If you already have an existing graph, please skip to the end of this notebook.

python
%pip install llama-index llama-index-graph-stores-nebula jupyter-nebulagraph

Docker Setup

To launch NebulaGraph locally, first ensure you have docker installed. Then, you can launch the database with the following docker command.

bash
mkdir nebula-docker-compose
cd nebula-docker-compose
curl --output docker-compose.yaml https://raw.githubusercontent.com/vesoft-inc/nebula-docker-compose/master/docker-compose-lite.yaml
docker compose up 

After this, you are ready to create your first property graph!

Other options/details for deploying NebulaGraph can be found in the docs:

python
# load NebulaGraph Jupyter extension to enable %ngql magic
%load_ext ngql
# connect to NebulaGraph service
%ngql --address 127.0.0.1 --port 9669 --user root --password nebula
# create a graph space(think of a Database Instance) named: llamaindex_nebula_property_graph
%ngql CREATE SPACE IF NOT EXISTS llamaindex_nebula_property_graph(vid_type=FIXED_STRING(256));
python
# use the graph space, which is similar to "use database" in MySQL
# The space was created in async way, so we need to wait for a while before using it, retry it if failed
%ngql USE llamaindex_nebula_property_graph;

Env Setup

We need just a few environment setups to get started.

python
import os

os.environ["OPENAI_API_KEY"] = "sk-proj-..."
python
!mkdir -p 'data/paul_graham/'
!wget 'https://raw.githubusercontent.com/run-llama/llama_index/main/docs/examples/data/paul_graham/paul_graham_essay.txt' -O 'data/paul_graham/paul_graham_essay.txt'
python
import nest_asyncio

nest_asyncio.apply()
python
from llama_index.core import SimpleDirectoryReader

documents = SimpleDirectoryReader("./data/paul_graham/").load_data()

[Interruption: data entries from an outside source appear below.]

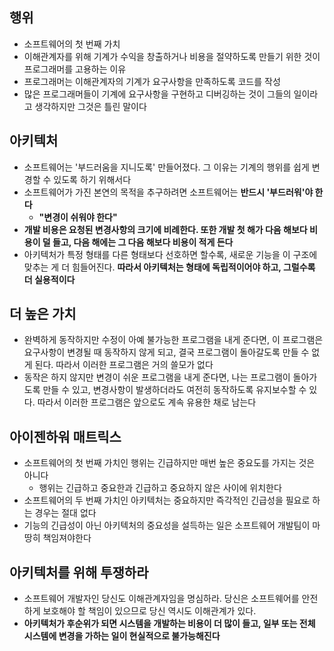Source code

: ## 행위
- 소프트웨어의 첫 번째 가치
- 이해관계자를 위해 기계가 수익을 창출하거나 비용을 절약하도록 만들기 위한 것이 프로그래머를 고용하는 이유
- 프로그래머는 이해관계자의 기계가 요구사항을 만족하도록 코드를 작성
- 많은 프로그래머들이 기계에 요구사항을 구현하고 디버깅하는 것이 그들의 일이라고 생각하지만 그것은 틀린 말이다

## 아키텍처
- 소프트웨어는 '부드러움을 지니도록' 만들어졌다. 그 이유는 기계의 행위를 쉽게 변경할 수 있도록 하기 위해서다
- 소프트웨어가 가진 본연의 목적을 추구하려면 소프트웨어는 **반드시 '부드러워'야 한다**
	- **"변경이 쉬워야 한다"**
- **개발 비용은 요청된 변경사항의 크기에 비례한다. 또한 개발 첫 해가 다음 해보다 비용이 덜 들고, 다음 해에는 그 다음 해보다 비용이 적게 든다**
- 아키텍처가 특정 형태를 다른 형태보다 선호하면 할수록, 새로운 기능을 이 구조에 맞추는 게 더 힘들어진다. **따라서 아키텍처는 형태에 독립적이어야 하고, 그럴수록 더 실용적이다**

## 더 높은 가치
- 완벽하게 동작하지만 수정이 아예 불가능한 프로그램을 내게 준다면, 이 프로그램은 요구사항이 변경될 때 동작하지 않게 되고, 결국 프로그램이 돌아갈도록 만들 수 없게 된다. 따라서 이러한 프로그램은 거의 쓸모가 없다
- 동작은 하지 않지만 변경이 쉬운 프로그램을 내게 준다면, 나는 프로그램이 돌아가도록 만들 수 있고, 변경사항이 발생하더라도 여전히 동작하도록 유지보수할 수 있다. 따라서 이러한 프로그램은 앞으로도 계속 유용한 채로 남는다

## 아이젠하워 매트릭스
- 소프트웨어의 첫 번째 가치인 행위는 긴급하지만 매번 높은 중요도를 가지는 것은 아니다
	- 행위는 긴급하고 중요한과 긴급하고 중요하지 않은 사이에 위치한다
- 소프트웨어의 두 번째 가치인 아키텍처는 중요하지만 즉각적인 긴급성을 필요로 하는 경우는 절대 없다
- 기능의 긴급성이 아닌 아키텍처의 중요성을 설득하는 일은 소프트웨어 개발팀이 마땅히 책임져야한다

## 아키텍처를 위해 투쟁하라
- 소프트웨어 개발자인 당신도 이해관계자임을 명심하라. 당신은 소프트웨어를 안전하게 보호해야 할 책임이 있으므로 당신 역시도 이해관계가 있다.
- **아키텍처가 후순위가 되면 시스템을 개발하는 비용이 더 많이 들고, 일부 또는 전체 시스템에 변경을 가하는 일이 현실적으로 불가능해진다**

We choose using gpt-4o and local embedding model intfloat/multilingual-e5-large . You can change to what you like, by editing the following lines:

python
%pip install llama-index-embeddings-huggingface
python
from llama_index.core import Settings
from llama_index.llms.openai import OpenAI
from llama_index.embeddings.openai import OpenAIEmbedding
from llama_index.embeddings.huggingface import HuggingFaceEmbedding

Settings.llm = OpenAI(model="gpt-4o", temperature=0.3)
Settings.embed_model = HuggingFaceEmbedding(
    model_name="intfloat/multilingual-e5-large"
)
# Settings.embed_model = OpenAIEmbedding(model_name="text-embedding-3-small")

Index Construction

Prepare property graph store

python
from llama_index.graph_stores.nebula import NebulaPropertyGraphStore

graph_store = NebulaPropertyGraphStore(
    space="llamaindex_nebula_property_graph", overwrite=True
)

And vector store:

python
from llama_index.core.vector_stores.simple import SimpleVectorStore

vec_store = SimpleVectorStore()

Finally, build the index!

python
from llama_index.core.indices.property_graph import PropertyGraphIndex
from llama_index.core.storage.storage_context import StorageContext
from llama_index.llms.openai import OpenAI

index = PropertyGraphIndex.from_documents(
    documents,
    property_graph_store=graph_store,
    vector_store=vec_store,
    show_progress=True,
)

index.storage_context.vector_store.persist("./data/nebula_vec_store.json")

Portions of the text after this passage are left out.